Risk Decomposition

Risk & Portfolio
Updated Apr 2026

The process of breaking down a portfolio's total risk into contributions from individual holdings, sectors, or risk factors.

What is Risk Decomposition?

Risk decomposition is a portfolio analysis technique that attributes total portfolio risk to its underlying sources — individual securities, sectors, geographies, risk factors, or manager strategies — to understand where risk is concentrated and how each component contributes to the whole. A typical decomposition identifies each holding's marginal contribution to portfolio volatility (MCTR — marginal contribution to risk) and its percentage contribution to total risk. This analysis often reveals counterintuitive results: a large capital allocation to a low-volatility asset may contribute little risk, while a small allocation to a highly volatile, correlated asset may dominate the risk profile. Risk decomposition is essential for risk budgeting, portfolio construction, attribution analysis, and regulatory reporting.
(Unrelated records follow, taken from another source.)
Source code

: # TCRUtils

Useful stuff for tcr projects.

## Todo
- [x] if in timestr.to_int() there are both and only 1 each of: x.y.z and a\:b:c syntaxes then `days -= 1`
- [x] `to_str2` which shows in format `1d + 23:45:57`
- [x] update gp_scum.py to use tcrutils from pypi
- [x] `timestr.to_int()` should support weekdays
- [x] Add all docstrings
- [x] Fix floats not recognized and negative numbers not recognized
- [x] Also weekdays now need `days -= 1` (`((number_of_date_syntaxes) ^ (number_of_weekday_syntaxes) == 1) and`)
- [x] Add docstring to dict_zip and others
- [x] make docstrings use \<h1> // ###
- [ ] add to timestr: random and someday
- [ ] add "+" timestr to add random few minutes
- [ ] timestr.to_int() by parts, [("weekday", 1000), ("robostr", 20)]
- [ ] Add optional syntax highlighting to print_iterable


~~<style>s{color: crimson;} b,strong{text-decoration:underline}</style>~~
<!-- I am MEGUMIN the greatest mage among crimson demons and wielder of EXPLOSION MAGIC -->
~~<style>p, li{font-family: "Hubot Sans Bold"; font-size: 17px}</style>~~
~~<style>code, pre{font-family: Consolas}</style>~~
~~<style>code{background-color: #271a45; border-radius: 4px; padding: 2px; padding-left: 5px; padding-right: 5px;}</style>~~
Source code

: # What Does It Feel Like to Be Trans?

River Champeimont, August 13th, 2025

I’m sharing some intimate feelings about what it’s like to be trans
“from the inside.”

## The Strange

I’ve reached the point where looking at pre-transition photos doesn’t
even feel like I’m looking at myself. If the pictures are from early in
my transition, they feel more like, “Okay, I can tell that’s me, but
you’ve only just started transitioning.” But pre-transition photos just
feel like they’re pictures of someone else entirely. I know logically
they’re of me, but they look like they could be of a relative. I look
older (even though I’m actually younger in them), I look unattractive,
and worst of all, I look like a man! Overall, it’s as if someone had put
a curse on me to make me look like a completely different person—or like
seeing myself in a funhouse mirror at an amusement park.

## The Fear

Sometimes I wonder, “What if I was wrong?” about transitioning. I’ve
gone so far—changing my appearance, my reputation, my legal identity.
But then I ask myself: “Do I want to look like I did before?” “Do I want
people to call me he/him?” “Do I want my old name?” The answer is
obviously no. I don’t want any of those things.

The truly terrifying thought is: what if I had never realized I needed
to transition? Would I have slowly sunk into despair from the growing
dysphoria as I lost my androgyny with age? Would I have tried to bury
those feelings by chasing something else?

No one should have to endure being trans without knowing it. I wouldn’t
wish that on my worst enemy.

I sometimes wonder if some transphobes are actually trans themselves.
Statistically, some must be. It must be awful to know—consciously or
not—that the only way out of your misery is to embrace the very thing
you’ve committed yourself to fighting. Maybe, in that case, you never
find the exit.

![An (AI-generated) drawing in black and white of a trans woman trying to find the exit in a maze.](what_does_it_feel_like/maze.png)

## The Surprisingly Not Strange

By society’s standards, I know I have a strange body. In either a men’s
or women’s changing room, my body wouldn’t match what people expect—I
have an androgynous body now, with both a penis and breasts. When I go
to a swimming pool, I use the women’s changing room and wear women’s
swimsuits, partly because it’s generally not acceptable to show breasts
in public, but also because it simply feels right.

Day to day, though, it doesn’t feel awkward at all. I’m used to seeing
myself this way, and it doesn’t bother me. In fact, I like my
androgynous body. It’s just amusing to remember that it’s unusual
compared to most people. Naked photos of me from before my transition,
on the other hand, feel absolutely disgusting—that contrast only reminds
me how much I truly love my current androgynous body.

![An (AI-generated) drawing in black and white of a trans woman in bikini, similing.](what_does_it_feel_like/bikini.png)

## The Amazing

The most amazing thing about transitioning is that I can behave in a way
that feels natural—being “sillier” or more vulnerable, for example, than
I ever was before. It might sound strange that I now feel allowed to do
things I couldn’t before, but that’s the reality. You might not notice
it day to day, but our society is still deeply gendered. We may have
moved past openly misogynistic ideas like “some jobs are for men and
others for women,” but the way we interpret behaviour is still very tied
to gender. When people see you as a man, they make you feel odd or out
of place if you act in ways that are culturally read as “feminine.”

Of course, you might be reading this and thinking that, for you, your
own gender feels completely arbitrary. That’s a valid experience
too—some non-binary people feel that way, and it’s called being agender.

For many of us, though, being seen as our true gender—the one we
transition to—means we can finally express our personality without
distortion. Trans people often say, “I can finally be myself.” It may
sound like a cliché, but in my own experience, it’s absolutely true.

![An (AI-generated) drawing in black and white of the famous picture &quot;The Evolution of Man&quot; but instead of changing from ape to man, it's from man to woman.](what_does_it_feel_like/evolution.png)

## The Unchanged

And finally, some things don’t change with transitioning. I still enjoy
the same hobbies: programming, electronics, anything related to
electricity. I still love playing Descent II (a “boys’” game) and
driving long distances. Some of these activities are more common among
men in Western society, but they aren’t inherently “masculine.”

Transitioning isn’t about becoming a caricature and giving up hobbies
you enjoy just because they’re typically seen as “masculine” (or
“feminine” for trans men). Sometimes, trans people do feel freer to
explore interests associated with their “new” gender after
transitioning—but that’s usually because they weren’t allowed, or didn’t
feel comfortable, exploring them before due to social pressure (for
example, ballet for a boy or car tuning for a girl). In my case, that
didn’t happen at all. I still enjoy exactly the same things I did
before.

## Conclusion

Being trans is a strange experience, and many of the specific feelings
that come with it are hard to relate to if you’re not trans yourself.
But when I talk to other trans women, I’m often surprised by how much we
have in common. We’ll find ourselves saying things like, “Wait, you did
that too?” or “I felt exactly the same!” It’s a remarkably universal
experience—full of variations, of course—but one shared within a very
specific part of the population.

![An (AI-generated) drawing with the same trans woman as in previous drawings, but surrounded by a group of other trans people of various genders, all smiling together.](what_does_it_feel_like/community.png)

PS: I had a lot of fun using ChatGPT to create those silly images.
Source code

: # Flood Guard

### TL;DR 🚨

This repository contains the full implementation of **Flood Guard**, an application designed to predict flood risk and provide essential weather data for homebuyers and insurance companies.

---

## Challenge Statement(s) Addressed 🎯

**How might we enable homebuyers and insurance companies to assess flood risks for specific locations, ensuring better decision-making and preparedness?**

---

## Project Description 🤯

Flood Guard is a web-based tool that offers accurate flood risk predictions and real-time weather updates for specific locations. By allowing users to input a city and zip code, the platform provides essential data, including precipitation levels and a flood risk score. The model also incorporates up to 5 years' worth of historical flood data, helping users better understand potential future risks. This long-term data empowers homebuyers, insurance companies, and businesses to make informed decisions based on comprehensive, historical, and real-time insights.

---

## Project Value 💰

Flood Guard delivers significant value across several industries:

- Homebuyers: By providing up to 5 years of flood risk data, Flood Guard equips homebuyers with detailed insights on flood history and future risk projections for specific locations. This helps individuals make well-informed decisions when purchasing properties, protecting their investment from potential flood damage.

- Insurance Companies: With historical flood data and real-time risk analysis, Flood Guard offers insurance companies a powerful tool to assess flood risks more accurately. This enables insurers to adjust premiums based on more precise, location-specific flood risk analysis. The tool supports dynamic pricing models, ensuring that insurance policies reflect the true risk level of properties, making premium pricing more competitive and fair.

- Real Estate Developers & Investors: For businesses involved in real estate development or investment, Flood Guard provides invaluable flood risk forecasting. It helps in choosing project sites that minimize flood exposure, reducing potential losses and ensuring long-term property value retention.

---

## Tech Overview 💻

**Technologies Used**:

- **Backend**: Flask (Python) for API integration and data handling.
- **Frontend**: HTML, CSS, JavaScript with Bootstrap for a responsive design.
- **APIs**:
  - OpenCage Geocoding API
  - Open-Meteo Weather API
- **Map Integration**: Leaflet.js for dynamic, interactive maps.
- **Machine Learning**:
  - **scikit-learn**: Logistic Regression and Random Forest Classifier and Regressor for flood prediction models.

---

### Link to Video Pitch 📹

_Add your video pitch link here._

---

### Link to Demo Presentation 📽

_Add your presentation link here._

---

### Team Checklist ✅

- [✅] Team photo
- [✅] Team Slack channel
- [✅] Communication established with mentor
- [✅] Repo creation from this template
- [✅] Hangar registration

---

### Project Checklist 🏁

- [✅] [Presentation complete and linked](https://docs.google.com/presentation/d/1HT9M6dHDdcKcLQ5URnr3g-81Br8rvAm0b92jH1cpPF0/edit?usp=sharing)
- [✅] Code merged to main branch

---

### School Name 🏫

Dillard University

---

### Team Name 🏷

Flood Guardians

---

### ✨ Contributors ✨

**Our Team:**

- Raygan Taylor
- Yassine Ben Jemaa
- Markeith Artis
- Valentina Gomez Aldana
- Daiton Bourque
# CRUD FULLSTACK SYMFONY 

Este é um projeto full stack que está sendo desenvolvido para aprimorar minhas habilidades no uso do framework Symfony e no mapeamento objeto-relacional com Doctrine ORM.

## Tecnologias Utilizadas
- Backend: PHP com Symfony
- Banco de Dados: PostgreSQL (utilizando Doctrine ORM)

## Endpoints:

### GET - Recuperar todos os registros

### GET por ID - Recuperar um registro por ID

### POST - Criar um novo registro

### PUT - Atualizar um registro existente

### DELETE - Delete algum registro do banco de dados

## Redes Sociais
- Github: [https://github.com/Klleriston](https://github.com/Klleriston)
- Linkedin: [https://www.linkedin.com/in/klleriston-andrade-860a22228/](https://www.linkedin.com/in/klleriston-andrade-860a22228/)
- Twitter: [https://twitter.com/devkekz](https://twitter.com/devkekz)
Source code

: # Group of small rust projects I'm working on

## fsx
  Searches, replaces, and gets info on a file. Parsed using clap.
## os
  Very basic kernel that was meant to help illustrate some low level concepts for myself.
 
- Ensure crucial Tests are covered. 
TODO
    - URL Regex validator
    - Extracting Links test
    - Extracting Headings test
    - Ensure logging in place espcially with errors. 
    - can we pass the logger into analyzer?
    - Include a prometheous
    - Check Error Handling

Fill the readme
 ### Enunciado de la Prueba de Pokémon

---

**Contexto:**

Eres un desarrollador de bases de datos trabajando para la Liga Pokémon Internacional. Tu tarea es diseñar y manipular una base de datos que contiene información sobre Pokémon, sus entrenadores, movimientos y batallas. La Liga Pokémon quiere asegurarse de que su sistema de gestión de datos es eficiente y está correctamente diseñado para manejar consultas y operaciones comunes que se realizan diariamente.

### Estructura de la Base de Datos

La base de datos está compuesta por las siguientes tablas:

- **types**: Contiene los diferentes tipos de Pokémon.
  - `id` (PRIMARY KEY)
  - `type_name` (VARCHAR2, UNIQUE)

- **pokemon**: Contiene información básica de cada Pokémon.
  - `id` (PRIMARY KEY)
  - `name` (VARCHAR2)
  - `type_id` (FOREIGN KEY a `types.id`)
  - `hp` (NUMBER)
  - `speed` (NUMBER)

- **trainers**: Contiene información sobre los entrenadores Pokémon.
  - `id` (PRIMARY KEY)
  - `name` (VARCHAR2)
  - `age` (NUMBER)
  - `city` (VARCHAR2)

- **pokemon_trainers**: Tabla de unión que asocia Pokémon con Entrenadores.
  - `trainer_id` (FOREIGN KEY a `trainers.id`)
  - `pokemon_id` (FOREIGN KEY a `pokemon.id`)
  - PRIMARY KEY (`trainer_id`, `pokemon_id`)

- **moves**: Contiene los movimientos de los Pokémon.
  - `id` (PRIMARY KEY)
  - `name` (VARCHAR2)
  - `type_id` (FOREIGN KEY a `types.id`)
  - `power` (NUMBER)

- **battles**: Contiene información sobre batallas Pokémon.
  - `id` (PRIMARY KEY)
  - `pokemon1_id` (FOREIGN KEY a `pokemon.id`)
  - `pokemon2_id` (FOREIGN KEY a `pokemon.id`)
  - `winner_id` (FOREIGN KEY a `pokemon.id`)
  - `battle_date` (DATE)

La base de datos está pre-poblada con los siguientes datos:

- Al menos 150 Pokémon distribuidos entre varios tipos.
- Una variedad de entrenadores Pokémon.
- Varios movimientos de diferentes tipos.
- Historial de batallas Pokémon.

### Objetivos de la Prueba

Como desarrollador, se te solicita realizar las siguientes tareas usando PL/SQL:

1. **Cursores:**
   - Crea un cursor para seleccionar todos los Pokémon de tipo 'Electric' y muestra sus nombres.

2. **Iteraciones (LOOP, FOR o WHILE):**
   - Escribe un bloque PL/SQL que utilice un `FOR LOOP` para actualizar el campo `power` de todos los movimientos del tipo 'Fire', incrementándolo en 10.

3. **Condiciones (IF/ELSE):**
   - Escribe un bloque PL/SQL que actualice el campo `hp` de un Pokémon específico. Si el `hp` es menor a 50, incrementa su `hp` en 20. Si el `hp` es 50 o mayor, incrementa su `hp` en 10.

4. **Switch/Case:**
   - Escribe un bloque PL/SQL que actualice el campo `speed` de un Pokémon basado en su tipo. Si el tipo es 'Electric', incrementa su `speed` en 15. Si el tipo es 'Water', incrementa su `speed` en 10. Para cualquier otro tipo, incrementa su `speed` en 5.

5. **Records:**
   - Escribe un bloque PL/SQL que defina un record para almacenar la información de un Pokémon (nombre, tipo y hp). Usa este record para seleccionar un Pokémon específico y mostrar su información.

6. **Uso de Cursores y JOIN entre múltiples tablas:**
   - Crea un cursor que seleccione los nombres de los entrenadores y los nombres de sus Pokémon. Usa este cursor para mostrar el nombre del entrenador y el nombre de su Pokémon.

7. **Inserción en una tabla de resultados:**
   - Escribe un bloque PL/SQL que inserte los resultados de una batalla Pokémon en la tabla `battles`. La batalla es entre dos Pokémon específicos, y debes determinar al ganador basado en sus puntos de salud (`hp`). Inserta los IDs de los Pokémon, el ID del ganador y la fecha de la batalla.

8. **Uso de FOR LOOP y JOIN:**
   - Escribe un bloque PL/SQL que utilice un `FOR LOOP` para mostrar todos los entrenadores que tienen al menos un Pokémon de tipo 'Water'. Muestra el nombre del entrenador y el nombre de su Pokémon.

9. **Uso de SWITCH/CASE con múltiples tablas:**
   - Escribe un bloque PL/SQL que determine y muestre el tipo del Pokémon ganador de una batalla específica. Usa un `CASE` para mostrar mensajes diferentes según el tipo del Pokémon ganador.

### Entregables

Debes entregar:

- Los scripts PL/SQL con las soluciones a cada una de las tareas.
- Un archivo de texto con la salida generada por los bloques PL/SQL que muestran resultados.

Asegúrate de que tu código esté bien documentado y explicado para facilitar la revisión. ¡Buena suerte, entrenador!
Common frameworks include factor-based decomposition (attributing risk to systematic factors like market, size, value, momentum) and position-based decomposition.

Example

Example

A balanced portfolio shows that while equities represent 50% of capital, they contribute 85% of total portfolio volatility because equities are far more volatile than bonds and commodities, and bonds have negative correlation with equities. The risk decomposition reveals the portfolio is effectively a leveraged equity position — insight that a capital-weight view obscures entirely.